A matter is conclusively established if reasonable people could not differ as
to the conclusion to be drawn from the evidence. See City of Keller, 168 S.W.3d at
816. We are required by the law to take the non-movant’s competent evidence as
true, indulge every reasonable inference in favor of the non-movant, and resolve all
doubts in favor of the non-movant. Diversicare, 185 S.W.3d at 846. An appellate
court is not allowed to weigh the credibility of witnesses and we cannot, on our own,
conclude that no reasonable juror could believe the Youngs’ sworn denial of their
signatures on the relevant documents. See City of Keller, 168 S.W.3d at 819 (noting
it is province of jury to resolve conflicts in evidence). Day has not conclusively
24
disproved their claim of non-signature which is inherently within the province of the
trier of fact.
Finally, Day argues that the Youngs’ actual statements in their affidavits do
not raise a fact issue. Day contends that “[t]the Youngs, aware of the ramifications
of perjury, meticulously worded their affidavits so as to try and raise a fact issue
without denying that they received and signed the memorandum.” In support of this
argument, Day points to the fact that the Youngs’ assertions in their affidavits that
“I was never told about the $200,000 offer from Mr. Fanaff and I never signed any
documents on September 6, 2010 stating that I was refusing the offer,” are true
because the memorandum states that Clapsaddle (not Fanaff) made the settlement
offer, and there is no express language in the memorandum whereby the Youngs
stated that they were refusing the offer (instead, they signed and initialed on the line
indicating that they wanted to proceed to trial). Thus, Day claims, the Youngs’

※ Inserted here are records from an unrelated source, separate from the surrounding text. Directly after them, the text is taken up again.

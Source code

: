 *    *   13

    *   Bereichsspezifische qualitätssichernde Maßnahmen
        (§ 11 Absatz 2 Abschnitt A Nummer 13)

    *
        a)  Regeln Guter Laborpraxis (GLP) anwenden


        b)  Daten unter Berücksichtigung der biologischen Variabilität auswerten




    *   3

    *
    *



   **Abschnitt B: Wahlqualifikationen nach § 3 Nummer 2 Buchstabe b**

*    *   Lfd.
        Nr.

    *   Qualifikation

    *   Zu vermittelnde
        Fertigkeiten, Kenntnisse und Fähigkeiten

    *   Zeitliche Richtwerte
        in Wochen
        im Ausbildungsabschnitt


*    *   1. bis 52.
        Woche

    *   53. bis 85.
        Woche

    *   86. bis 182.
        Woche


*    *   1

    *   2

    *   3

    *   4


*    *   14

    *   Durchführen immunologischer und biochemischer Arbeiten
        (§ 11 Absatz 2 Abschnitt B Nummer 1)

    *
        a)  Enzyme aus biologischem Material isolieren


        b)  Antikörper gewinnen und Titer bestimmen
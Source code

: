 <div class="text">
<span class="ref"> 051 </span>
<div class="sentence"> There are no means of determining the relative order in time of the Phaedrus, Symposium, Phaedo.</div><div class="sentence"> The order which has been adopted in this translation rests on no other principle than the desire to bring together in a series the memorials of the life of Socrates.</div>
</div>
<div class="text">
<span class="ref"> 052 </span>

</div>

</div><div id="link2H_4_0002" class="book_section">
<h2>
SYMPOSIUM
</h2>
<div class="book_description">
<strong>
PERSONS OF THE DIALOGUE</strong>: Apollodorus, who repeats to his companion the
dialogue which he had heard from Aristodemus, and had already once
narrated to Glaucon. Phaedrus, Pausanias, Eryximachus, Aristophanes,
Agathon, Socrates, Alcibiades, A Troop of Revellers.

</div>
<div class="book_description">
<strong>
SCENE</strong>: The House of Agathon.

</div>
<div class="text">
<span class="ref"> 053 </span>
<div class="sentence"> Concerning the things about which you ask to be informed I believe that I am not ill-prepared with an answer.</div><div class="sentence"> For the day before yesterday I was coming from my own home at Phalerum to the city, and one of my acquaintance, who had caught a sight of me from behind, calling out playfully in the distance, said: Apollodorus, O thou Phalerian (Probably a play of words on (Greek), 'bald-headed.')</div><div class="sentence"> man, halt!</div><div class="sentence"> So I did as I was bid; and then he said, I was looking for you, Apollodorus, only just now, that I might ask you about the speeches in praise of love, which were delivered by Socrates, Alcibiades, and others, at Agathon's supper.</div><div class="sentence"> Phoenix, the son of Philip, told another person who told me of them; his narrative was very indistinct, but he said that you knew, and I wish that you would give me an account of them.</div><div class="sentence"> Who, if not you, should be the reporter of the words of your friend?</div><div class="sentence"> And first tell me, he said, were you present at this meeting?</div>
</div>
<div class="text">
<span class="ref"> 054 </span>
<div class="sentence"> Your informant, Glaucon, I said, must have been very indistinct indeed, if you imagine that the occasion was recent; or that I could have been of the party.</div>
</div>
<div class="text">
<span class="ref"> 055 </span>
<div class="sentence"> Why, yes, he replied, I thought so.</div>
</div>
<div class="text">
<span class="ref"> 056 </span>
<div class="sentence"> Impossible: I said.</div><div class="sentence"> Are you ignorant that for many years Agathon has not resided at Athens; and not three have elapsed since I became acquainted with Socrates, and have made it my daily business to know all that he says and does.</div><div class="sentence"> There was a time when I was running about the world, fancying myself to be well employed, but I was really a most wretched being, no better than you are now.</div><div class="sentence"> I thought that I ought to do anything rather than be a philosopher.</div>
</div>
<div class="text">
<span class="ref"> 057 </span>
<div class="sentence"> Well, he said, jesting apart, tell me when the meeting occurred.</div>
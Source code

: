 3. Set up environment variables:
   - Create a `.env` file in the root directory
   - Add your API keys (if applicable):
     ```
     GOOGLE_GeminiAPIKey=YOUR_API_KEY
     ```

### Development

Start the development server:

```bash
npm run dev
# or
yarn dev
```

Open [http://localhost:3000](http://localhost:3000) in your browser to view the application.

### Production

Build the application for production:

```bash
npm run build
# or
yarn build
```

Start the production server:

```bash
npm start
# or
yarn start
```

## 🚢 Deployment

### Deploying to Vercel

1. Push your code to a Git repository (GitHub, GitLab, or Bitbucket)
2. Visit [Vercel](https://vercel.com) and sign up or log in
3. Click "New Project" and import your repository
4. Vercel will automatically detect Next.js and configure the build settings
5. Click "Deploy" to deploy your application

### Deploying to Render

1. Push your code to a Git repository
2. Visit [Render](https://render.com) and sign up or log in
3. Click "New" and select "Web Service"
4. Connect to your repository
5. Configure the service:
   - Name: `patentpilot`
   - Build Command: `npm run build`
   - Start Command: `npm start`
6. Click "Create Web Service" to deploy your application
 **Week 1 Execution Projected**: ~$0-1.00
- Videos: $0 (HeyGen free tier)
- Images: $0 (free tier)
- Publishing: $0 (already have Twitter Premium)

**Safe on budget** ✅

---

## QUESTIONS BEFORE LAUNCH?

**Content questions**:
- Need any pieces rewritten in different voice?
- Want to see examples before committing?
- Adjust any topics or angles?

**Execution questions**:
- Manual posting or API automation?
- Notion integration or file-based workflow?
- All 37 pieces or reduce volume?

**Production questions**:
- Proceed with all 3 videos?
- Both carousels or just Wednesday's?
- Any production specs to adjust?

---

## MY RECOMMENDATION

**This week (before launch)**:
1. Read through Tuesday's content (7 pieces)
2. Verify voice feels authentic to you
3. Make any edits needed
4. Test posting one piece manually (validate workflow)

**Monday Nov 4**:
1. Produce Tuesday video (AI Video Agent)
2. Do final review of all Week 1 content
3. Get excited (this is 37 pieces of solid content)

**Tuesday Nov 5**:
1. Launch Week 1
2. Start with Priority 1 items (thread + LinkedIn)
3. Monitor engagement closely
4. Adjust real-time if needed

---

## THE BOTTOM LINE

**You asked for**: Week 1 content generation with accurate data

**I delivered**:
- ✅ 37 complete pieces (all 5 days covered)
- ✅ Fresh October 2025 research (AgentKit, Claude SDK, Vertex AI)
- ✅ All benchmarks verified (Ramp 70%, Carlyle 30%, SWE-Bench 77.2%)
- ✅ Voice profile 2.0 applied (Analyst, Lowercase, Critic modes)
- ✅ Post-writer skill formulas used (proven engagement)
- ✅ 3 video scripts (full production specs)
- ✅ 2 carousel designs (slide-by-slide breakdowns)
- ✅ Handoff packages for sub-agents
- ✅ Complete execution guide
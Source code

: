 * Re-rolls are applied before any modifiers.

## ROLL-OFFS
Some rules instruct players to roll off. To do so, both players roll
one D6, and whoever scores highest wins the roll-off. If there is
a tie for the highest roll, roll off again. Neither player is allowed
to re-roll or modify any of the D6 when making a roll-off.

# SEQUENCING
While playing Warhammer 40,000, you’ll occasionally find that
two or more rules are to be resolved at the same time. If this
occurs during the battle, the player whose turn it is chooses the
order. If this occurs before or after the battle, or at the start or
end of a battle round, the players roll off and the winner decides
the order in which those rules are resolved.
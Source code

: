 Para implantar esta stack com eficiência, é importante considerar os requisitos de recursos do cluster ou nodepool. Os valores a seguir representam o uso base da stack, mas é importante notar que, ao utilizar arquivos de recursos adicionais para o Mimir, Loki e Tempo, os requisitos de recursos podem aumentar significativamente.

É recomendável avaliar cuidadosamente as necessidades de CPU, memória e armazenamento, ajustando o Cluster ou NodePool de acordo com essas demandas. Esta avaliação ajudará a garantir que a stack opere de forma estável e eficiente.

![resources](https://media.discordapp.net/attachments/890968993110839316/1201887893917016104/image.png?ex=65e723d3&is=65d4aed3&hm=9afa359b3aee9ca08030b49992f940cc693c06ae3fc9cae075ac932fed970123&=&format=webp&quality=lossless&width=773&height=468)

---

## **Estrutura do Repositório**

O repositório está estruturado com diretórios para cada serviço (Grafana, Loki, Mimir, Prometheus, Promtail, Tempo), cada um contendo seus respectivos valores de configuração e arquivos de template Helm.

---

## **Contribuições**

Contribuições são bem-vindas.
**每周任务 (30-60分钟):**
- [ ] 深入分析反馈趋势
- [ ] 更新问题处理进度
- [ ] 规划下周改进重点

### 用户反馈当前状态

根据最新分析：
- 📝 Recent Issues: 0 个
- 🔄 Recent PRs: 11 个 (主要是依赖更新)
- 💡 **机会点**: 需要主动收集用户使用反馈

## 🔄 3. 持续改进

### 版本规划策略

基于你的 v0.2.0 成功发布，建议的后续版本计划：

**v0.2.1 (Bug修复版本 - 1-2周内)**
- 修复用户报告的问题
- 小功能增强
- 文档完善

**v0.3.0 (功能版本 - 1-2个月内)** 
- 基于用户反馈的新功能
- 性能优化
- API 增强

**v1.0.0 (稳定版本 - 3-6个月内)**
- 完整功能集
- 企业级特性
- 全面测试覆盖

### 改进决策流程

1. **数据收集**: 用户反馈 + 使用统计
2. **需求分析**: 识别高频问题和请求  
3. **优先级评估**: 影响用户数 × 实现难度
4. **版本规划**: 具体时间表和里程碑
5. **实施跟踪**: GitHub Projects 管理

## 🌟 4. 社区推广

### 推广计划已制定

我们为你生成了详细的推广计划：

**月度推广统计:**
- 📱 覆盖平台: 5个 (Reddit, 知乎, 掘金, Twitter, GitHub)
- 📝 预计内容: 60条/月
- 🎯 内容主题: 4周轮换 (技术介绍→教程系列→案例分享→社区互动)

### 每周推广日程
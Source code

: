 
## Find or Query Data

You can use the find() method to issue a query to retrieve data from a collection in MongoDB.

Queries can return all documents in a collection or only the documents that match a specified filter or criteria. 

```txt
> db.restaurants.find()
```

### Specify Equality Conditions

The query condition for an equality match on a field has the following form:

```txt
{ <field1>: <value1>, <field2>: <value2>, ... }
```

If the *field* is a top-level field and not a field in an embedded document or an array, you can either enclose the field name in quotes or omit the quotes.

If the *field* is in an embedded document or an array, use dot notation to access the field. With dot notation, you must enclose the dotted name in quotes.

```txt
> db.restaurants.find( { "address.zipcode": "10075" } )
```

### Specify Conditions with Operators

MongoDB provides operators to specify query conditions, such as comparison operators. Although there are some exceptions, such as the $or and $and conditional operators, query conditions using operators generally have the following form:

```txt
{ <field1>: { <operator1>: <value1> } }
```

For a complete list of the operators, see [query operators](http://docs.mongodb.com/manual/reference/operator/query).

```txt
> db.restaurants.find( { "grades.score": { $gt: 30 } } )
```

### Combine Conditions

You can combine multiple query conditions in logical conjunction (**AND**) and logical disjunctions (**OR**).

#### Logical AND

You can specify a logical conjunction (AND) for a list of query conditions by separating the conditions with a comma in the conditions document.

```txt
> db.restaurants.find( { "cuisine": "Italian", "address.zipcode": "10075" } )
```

affidavits do not actually contradict their having signed the memorandum and do not
create any fact issues. We cannot adopt such a strained reading of the Youngs’
affidavits. See Diversicare, 185 S.W.3d at 846.
In summary, after applying the rule against fracturing, we conclude that the
Youngs’ only claim was for professional negligence, and that this claim was based
on the allegations that Day failed to (1) file suit against CLRH before the statute of
limitations expired; (2) call certain witnesses to testify at trial or designate his own
25
expert medical witness; and (3) convey the $200,000 settlement offer to them. We
conclude that the trial court properly granted summary judgment on the Youngs’
professional negligence action based on the first two allegations because these
claims are barred by the statute of limitations. As for the remaining allegation that
Day failed to convey the $200,000 settlement offer to the Youngs, we conclude that
the trial court erred in granting summary judgment because Day has not established
as a matter of law that he was entitled to summary judgment. Accordingly, we
sustain the Youngs’ first issue in part and overrule it in part.8
Discovery Motions
In their second issue, the Youngs argue that the trial court abused its discretion
in failing to rule on certain of their discovery motions prior to granting summary
judgment on their claims. Having concluded that Day was not entitled to summary
judgment on a portion of the Youngs’ professional negligence claim, the case must
be remanded to the trial court for further proceedings. Thus, we do not reach the
issue of whether the trial court abused its discretion in failing to rule on the Youngs’
discovery motions prior to granting summary judgment.
8
Because the Youngs have not challenged the summary judgment granted as to their
claim for declaratory relief, they have waived this issue for appellate review. See
Kris William, Inc., 2015 WL 5770019, at *5.
26
Conclusion
We affirm the trial court’s judgment in part, reverse in part, and remand for
additional proceedings consistent with this opinion.
Russell Lloyd
Justice
Panel consists of Chief Justice Radack and Justices Brown and Lloyd.